The mops nickle and dime you to death "Why aren't you using the MIT license?
The GPL isn't really an open source license. How can it be about freedom when
it forces me to do things?".

The psychopaths just extract all the value.

At any rate all the current open source licenses are meant for the 80s or 90s.
Freedom zero is only for people, not corporations.

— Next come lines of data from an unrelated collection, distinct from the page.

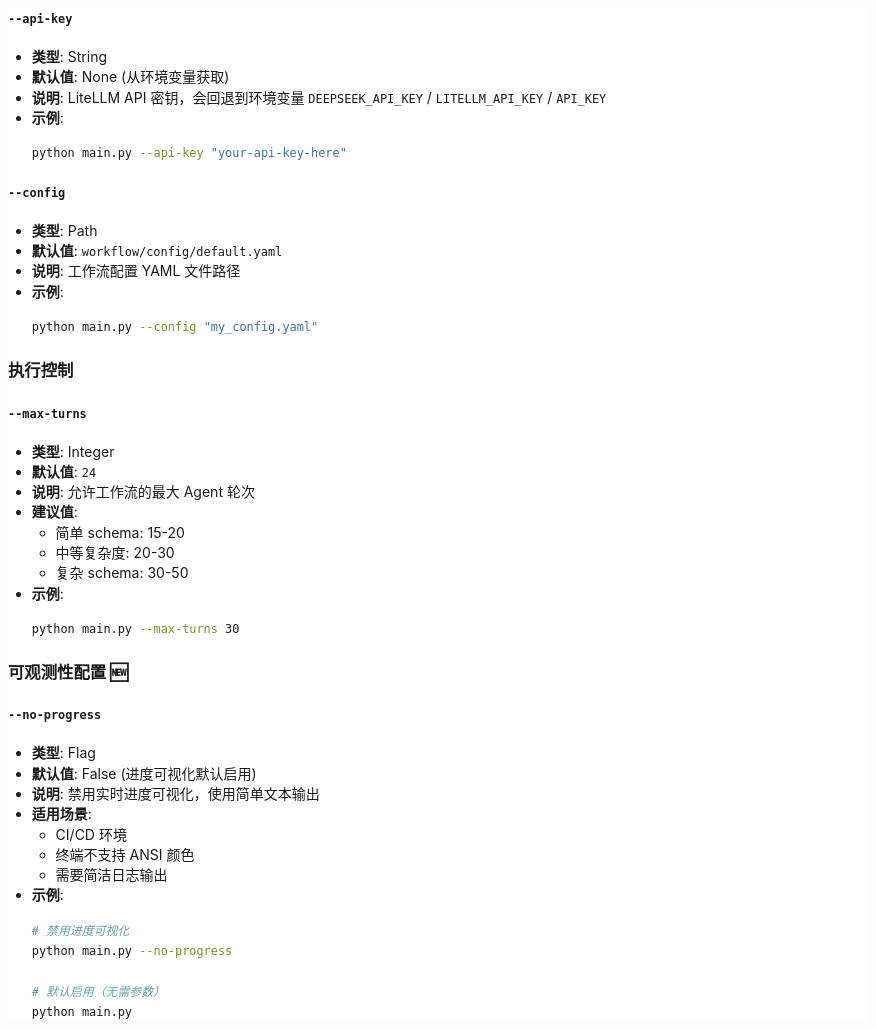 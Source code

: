 #### `--api-key`
- **类型**: String
- **默认值**: None (从环境变量获取)
- **说明**: LiteLLM API 密钥，会回退到环境变量 `DEEPSEEK_API_KEY` / `LITELLM_API_KEY` / `API_KEY`
- **示例**:
  ```bash
  python main.py --api-key "your-api-key-here"
  ```

#### `--config`
- **类型**: Path
- **默认值**: `workflow/config/default.yaml`
- **说明**: 工作流配置 YAML 文件路径
- **示例**:
  ```bash
  python main.py --config "my_config.yaml"
  ```

### 执行控制

#### `--max-turns`
- **类型**: Integer
- **默认值**: `24`
- **说明**: 允许工作流的最大 Agent 轮次
- **建议值**: 
  - 简单 schema: 15-20
  - 中等复杂度: 20-30
  - 复杂 schema: 30-50
- **示例**:
  ```bash
  python main.py --max-turns 30
  ```

### 可观测性配置 🆕

#### `--no-progress`
- **类型**: Flag
- **默认值**: False (进度可视化默认启用)
- **说明**: 禁用实时进度可视化，使用简单文本输出
- **适用场景**:
  - CI/CD 环境
  - 终端不支持 ANSI 颜色
  - 需要简洁日志输出
- **示例**:
  ```bash
  # 禁用进度可视化
  python main.py --no-progress
  
  # 默认启用（无需参数）
  python main.py
  ```
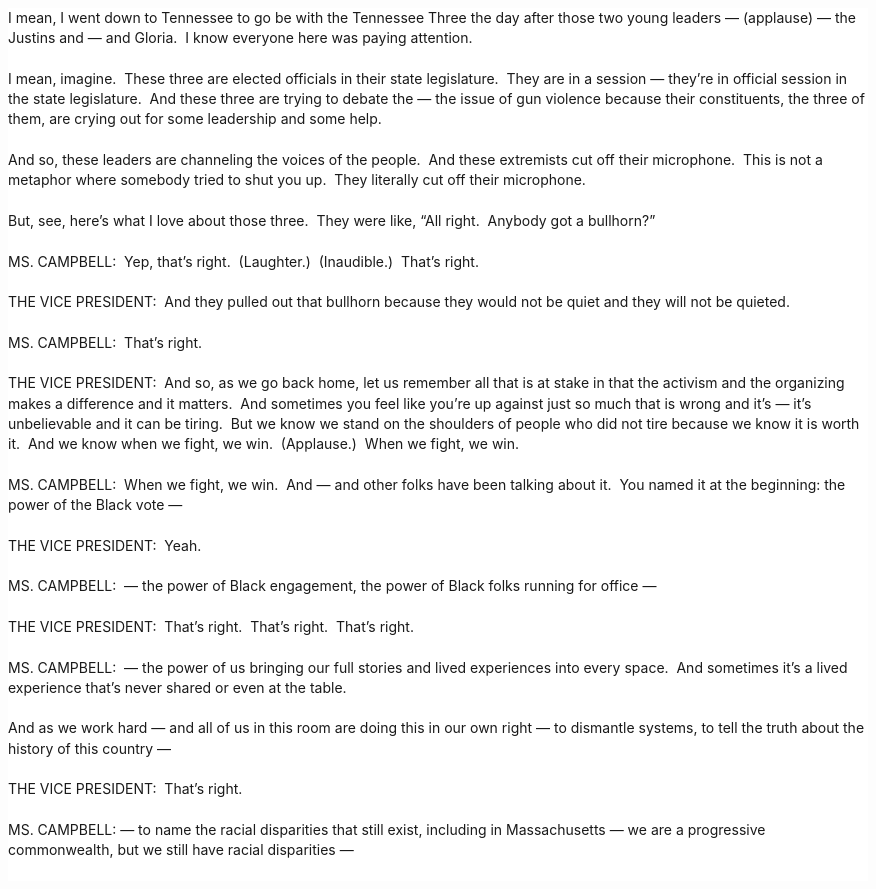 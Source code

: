I mean, I went down to Tennessee to go be with the Tennessee Three the
day after those two young leaders — (applause) — the Justins and — and
Gloria.  I know everyone here was paying attention.   
   
I mean, imagine.  These three are elected officials in their state
legislature.  They are in a session — they’re in official session in the
state legislature.  And these three are trying to debate the — the issue
of gun violence because their constituents, the three of them, are
crying out for some leadership and some help.   
   
And so, these leaders are channeling the voices of the people.  And
these extremists cut off their microphone.  This is not a metaphor where
somebody tried to shut you up.  They literally cut off their
microphone.   
   
But, see, here’s what I love about those three.  They were like, “All
right.  Anybody got a bullhorn?”  
   
MS. CAMPBELL:  Yep, that’s right.  (Laughter.)  (Inaudible.)  That’s
right.  
   
THE VICE PRESIDENT:  And they pulled out that bullhorn because they
would not be quiet and they will not be quieted.  
   
MS. CAMPBELL:  That’s right.  
   
THE VICE PRESIDENT:  And so, as we go back home, let us remember all
that is at stake in that the activism and the organizing makes a
difference and it matters.  And sometimes you feel like you’re up
against just so much that is wrong and it’s — it’s unbelievable and it
can be tiring.  But we know we stand on the shoulders of people who did
not tire because we know it is worth it.  And we know when we fight, we
win.  (Applause.)  When we fight, we win.   
   
MS. CAMPBELL:  When we fight, we win.  And — and other folks have been
talking about it.  You named it at the beginning: the power of the Black
vote —   
   
THE VICE PRESIDENT:  Yeah.  
   
MS. CAMPBELL:  — the power of Black engagement, the power of Black folks
running for office —   
   
THE VICE PRESIDENT:  That’s right.  That’s right.  That’s right.  
   
MS. CAMPBELL:  — the power of us bringing our full stories and lived
experiences into every space.  And sometimes it’s a lived experience
that’s never shared or even at the table.   
   
And as we work hard — and all of us in this room are doing this in our
own right — to dismantle systems, to tell the truth about the history of
this country —  
   
THE VICE PRESIDENT:  That’s right.  
   
MS. CAMPBELL: — to name the racial disparities that still exist,
including in Massachusetts — we are a progressive commonwealth, but we
still have racial disparities —  
 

The only sane license I've seen for the modern world was this rework of the
MIT license:

Copyright <YEAR> <COPYRIGHT HOLDER>

Permission is hereby granted, free of charge, to any natural person obtaining
a copy of this software and associated documentation files (the "Software"),
to deal in the Software to other natural persons without restriction,
including without limitation the rights to use, copy, modify, merge, publish,
distribute, sublicense, and/or sell copies of the Software, and to permit
natural persons to whom the Software is furnished to do so, subject to the
following conditions:

The above copyright notice and this permission notice shall be included in all
copies or substantial portions of the Software.

THE SOFTWARE IS PROVIDED "AS IS", WITHOUT WARRANTY OF ANY KIND, EXPRESS OR
IMPLIED, INCLUDING BUT NOT LIMITED TO THE WARRANTIES OF MERCHANTABILITY,
FITNESS FOR A PARTICULAR PURPOSE AND NONINFRINGEMENT. IN NO EVENT SHALL THE
AUTHORS OR COPYRIGHT HOLDERS BE LIABLE FOR ANY CLAIM, DAMAGES OR OTHER
LIABILITY, WHETHER IN AN ACTION OF CONTRACT, TORT OR OTHERWISE, ARISING FROM,
OUT OF OR IN CONNECTION WITH THE SOFTWARE OR THE USE OR OTHER DEALINGS IN THE
SOFTWARE.

------
desert_boi
> Subcultures were the main creative cultural force from roughly 1975 to 2000,
> when they stopped working. Why?

I suspect the author was 25 at some point in that range of time. It's hard to
keep going when an essay starts out that way.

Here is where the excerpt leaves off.